PROBLEM TO WORK ON:
Go through the listing and copy each line that has the string "proof" in it.

INPUT FOR THIS TASK:
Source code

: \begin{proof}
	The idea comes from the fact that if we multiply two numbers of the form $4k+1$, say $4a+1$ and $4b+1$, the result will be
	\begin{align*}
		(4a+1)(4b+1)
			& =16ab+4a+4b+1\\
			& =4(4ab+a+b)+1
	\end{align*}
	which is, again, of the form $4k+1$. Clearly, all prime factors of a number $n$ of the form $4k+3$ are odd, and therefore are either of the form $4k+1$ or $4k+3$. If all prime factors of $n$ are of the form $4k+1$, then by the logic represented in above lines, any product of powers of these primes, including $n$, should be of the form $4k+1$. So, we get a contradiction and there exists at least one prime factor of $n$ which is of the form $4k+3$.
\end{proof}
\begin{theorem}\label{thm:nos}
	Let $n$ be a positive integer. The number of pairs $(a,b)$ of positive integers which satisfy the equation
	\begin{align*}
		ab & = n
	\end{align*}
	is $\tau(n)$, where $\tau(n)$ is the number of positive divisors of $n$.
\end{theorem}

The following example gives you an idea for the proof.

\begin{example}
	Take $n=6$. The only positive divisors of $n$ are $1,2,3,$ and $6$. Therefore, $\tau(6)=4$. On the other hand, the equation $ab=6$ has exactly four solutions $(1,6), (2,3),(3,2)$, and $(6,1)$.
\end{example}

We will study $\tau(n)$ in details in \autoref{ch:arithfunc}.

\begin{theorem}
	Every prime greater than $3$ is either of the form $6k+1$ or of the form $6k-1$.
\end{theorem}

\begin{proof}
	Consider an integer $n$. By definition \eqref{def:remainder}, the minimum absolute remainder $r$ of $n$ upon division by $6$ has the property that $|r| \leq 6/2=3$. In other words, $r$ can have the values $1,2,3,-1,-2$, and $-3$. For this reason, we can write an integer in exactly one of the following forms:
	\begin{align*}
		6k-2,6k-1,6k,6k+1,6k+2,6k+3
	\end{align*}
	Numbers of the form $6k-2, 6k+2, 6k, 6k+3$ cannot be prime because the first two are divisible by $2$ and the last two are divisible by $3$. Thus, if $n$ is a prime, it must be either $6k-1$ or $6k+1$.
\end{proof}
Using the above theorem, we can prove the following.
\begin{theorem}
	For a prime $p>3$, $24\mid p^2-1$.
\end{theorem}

THE ANSWER:
: \begin{proof}
\end{proof}
The following example gives you an idea for the proof.
\begin{proof}
\end{proof}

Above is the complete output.